17.07.17 (von maj) Über die sogenannte Gewaltfrage im Kapitalismus und das »Gesetz«, das immer schon ein Werkzeug der Mächtigen war, um ihre Interessen zu schützen

Mumia Abu-Jamal * Link zum Artikel in junge Welt Nr. 163 vom 17. Juli 2017: Bitte HIER klicken!

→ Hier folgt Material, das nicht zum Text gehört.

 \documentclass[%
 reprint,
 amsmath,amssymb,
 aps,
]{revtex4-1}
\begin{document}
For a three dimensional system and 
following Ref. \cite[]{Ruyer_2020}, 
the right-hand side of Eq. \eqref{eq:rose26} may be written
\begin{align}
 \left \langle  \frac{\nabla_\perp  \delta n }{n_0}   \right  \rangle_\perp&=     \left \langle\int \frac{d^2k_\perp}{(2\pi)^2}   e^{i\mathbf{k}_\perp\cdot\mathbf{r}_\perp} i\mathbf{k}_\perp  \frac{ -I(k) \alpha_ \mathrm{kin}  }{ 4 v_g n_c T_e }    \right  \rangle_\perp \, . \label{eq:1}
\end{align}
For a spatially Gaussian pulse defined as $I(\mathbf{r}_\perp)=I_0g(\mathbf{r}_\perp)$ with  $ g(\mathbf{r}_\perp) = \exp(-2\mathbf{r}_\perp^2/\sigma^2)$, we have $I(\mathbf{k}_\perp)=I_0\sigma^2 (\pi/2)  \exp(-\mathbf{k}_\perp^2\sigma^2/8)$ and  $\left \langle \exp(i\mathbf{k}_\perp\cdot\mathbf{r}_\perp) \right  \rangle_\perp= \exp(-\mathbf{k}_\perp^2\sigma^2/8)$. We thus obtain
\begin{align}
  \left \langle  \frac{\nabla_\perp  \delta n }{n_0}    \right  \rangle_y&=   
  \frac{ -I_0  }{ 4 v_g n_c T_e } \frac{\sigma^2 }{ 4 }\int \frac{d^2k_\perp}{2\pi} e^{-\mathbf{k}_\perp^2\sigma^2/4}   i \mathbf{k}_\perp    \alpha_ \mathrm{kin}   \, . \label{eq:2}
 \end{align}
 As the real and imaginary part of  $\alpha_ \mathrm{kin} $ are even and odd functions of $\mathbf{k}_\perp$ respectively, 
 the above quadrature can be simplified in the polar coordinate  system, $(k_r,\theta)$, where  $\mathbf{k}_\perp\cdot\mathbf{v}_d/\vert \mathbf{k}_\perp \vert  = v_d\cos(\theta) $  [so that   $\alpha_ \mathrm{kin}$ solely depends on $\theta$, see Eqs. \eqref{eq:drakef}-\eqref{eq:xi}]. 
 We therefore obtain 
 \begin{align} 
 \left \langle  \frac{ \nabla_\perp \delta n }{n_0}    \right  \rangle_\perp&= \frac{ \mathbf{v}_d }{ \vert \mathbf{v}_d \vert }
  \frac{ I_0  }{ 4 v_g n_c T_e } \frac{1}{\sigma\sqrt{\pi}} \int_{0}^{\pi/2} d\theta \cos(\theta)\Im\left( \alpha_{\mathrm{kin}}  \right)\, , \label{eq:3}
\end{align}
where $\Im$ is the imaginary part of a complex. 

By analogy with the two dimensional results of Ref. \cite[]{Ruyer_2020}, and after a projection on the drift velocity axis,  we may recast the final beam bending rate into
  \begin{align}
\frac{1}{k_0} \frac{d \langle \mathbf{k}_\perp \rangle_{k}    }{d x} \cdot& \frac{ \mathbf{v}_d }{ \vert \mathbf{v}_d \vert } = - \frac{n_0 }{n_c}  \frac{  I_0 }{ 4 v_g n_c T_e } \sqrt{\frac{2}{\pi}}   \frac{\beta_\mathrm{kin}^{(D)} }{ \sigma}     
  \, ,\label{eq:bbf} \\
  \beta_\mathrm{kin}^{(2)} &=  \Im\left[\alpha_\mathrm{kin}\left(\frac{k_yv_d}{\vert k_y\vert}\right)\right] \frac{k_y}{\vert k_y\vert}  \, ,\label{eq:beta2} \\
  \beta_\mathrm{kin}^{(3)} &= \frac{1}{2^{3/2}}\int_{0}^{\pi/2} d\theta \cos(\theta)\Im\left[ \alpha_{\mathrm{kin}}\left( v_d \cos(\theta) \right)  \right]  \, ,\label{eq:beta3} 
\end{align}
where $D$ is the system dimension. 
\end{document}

Die stille und tödliche Gewalt
Der Inder Mahatma Gandhi (1869–1948) sagte einmal, Armut sei »die tödlichste Form der Gewalt«. Die Vereinigten Staaten von Amerika sind eine wahrhaft gewalttätige Nation, wie Tausende Fälle von alltäglicher Gewalt zeigen. Jedes Jahr sterben mehr als 20.000 Menschen durch die Hand ihrer Mitmenschen, und weitere 20.000 töten sich selbst. Wenn wir noch alle Fälle nichttödlicher Gewalt hinzunehmen, die US-Bürger einander jeden Tag zufügen, bekommen wir eine Ahnung davon, von welchem Fieberrausch der Gewalt diese Nation erfasst ist.

Daran lassen sich aber noch längst nicht alle Merkmale der Gewalt im alltäglichen Leben inmitten des »amerikanischen Imperiums« festmachen. Wir leben in einem Land, das in noch höherem Maße eine weit verbreitete »strukturelle« Gewalt ignoriert und duldet, die menschliches Leben mit einer atemberaubenden Erbarmungslosigkeit vernichtet.

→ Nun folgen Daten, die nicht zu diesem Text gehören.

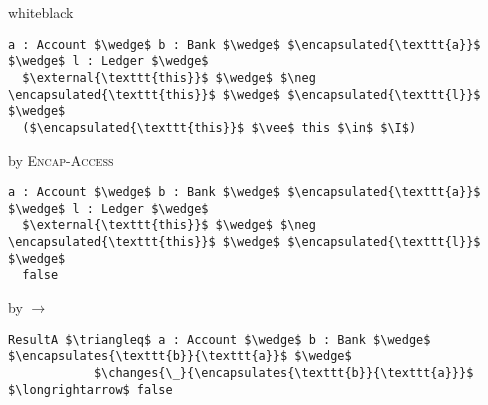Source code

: \begin{proofBox}{white}{black}
\begin{minipage}{0.75\textwidth}
\begin{lstlisting}[language = Chainmail, mathescape=true]
a : Account $\wedge$ b : Bank $\wedge$ $\encapsulated{\texttt{a}}$ $\wedge$ l : Ledger $\wedge$
  $\external{\texttt{this}}$ $\wedge$ $\neg \encapsulated{\texttt{this}}$ $\wedge$ $\encapsulated{\texttt{l}}$ $\wedge$
  ($\encapsulated{\texttt{this}}$ $\vee$ this $\in$ $\I$)
\end{lstlisting}
\end{minipage}
\begin{minipage}{0.24\textwidth}
\scriptsize
\hfill by \textsc{Encap-Access}
\end{minipage}
\begin{minipage}{0.75\textwidth}
\begin{lstlisting}[language = Chainmail, mathescape=true]
a : Account $\wedge$ b : Bank $\wedge$ $\encapsulated{\texttt{a}}$ $\wedge$ l : Ledger $\wedge$
  $\external{\texttt{this}}$ $\wedge$ $\neg \encapsulated{\texttt{this}}$ $\wedge$ $\encapsulated{\texttt{l}}$ $\wedge$
  false
\end{lstlisting}
\end{minipage}
\begin{minipage}{0.24\textwidth}
\scriptsize
\hfill by $\longrightarrow$
\end{minipage}
\begin{minipage}{0.75\textwidth}
\begin{lstlisting}[language = Chainmail, mathescape=true, frame=none]
ResultA $\triangleq$ a : Account $\wedge$ b : Bank $\wedge$ $\encapsulates{\texttt{b}}{\texttt{a}}$ $\wedge$ 
            $\changes{\_}{\encapsulates{\texttt{b}}{\texttt{a}}}$ $\longrightarrow$ false
\end{lstlisting}
\end{minipage}
\begin{minipage}{0.24\textwidth}
\end{minipage}
\end{proofBox}


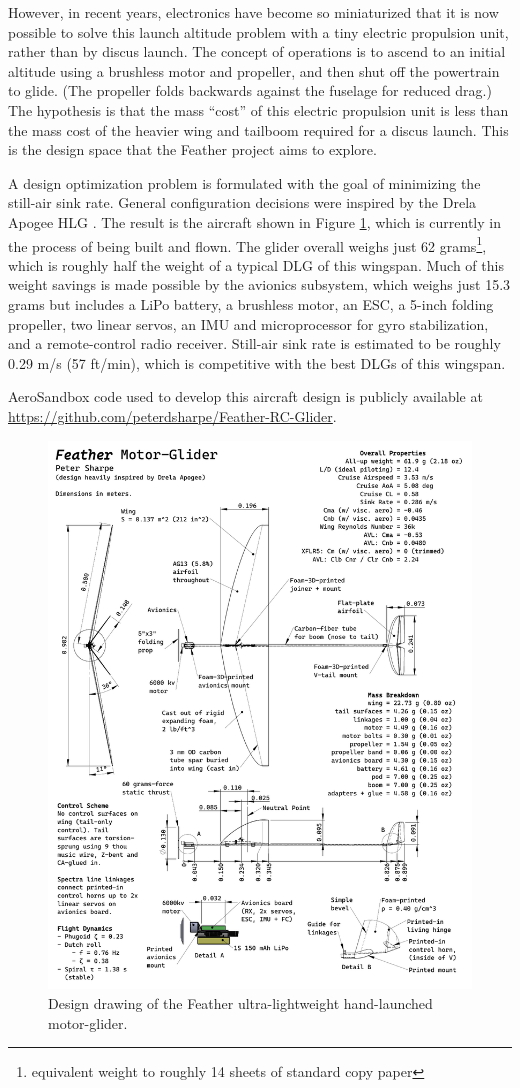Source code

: However, in recent years, electronics have become so miniaturized that it is now possible to solve this launch altitude problem with a tiny electric propulsion unit, rather than by discus launch. The concept of operations is to ascend to an initial altitude using a brushless motor and propeller, and then shut off the powertrain to glide. (The propeller folds backwards against the fuselage for reduced drag.) The hypothesis is that the mass ``cost'' of this electric propulsion unit is less than the mass cost of the heavier wing and tailboom required for a discus launch. This is the design space that the Feather project aims to explore.

A design optimization problem is formulated with the goal of minimizing the still-air sink rate. General configuration decisions were inspired by the Drela Apogee HLG \cite{drela_apogee_hlg}. The result is the aircraft shown in Figure \ref{fig:feather_design}, which is currently in the process of being built and flown. The glider overall weighs just 62 grams\footnote{equivalent weight to roughly 14 sheets of standard copy paper}, which is roughly half the weight of a typical DLG of this wingspan. Much of this weight savings is made possible by the avionics subsystem, which weighs just 15.3 grams but includes a LiPo battery, a brushless motor, an ESC, a 5-inch folding propeller, two linear servos, an IMU and microprocessor for gyro stabilization, and a remote-control radio receiver. Still-air sink rate is estimated to be roughly 0.29 m/s (57 ft/min), which is competitive with the best DLGs of this wingspan.

AeroSandbox code used to develop this aircraft design is publicly available at \url{https://github.com/peterdsharpe/Feather-RC-Glider}.

\newpage
\begin{figure}[H]
    \centering
    \includegraphics[page=1, width=\textwidth]{../figures/feather.pdf}
    \caption{Design drawing of the Feather ultra-lightweight hand-launched motor-glider.}
    \label{fig:feather_design}
\end{figure}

Dr. James Gilligan, ehemals Psychiater im Strafvollzug des US-Bundesstaats Massachusetts, schrieb dazu in seinem 1996 in New York erschienenen Buch »Violence: Reflections On a National Epidemic« (etwa: »Gewalt: Überlegungen zu einer nationalen Epidemie«): »Mit ›struktureller Gewalt‹ meine ich die wachsende Rate von Todesfällen und Invalidität, erlitten von jenen, die sich auf der untersten ­sozialen Stufe der Gesellschaft befinden, im Gegensatz zu denen, die über ihnen stehen. Dieses Übermaß an Todesfällen ist Folge der Klassenstruktur; und diese Struktur ist an sich ein Produkt der kollektiven Entscheidungen der Gesellschaft, wie man den kollektiven Reichtum der Gesellschaft verteilt. Das ist nichts von Gott Gegebenes.«

Diese Form der Gewalt, über die die maßgeblichen und im Sinne der herrschenden Klasse fungierenden Medien nicht berichten, ist für uns unsichtbar, und wegen ihrer Unsichtbarkeit umso heimtückischer. Dazu, wie gefährlich sie für uns ist, merkt Gilligan an: »Im Durchschnitt sterben alle fünfzehn Jahre genauso viele Menschen durch relative Armut wie durch einen Atomkrieg mit 232 Millionen Todesopfern. Dies ist in der Tat das Äquivalent eines fortlaufenden und unendlichen, sich (…) Jahrzehnt für Jahrzehnt beschleunigenden Krieges gegen die Schwachen und Armen der ganzen Welt.«

Schlimmer noch, in einer durch und durch kapitalistischen Gesellschaft wurde viel von dieser Gewalt verinnerlicht, fiel zurück auf jeden einzelnen. Denn in einer Gesellschaft, die der Profitmaximierung höchste Priorität einräumt, werden diejenigen, die nichts besitzen, gelehrt, sich selbst zu verabscheuen. Gerade so, als ob von Natur aus etwas falsch wäre an ihnen statt an der gesellschaftlichen Ordnung, die diese Selbstverachtung fördert. Eine der Folge davon ist die wachsende Gewalt im familiären Bereich.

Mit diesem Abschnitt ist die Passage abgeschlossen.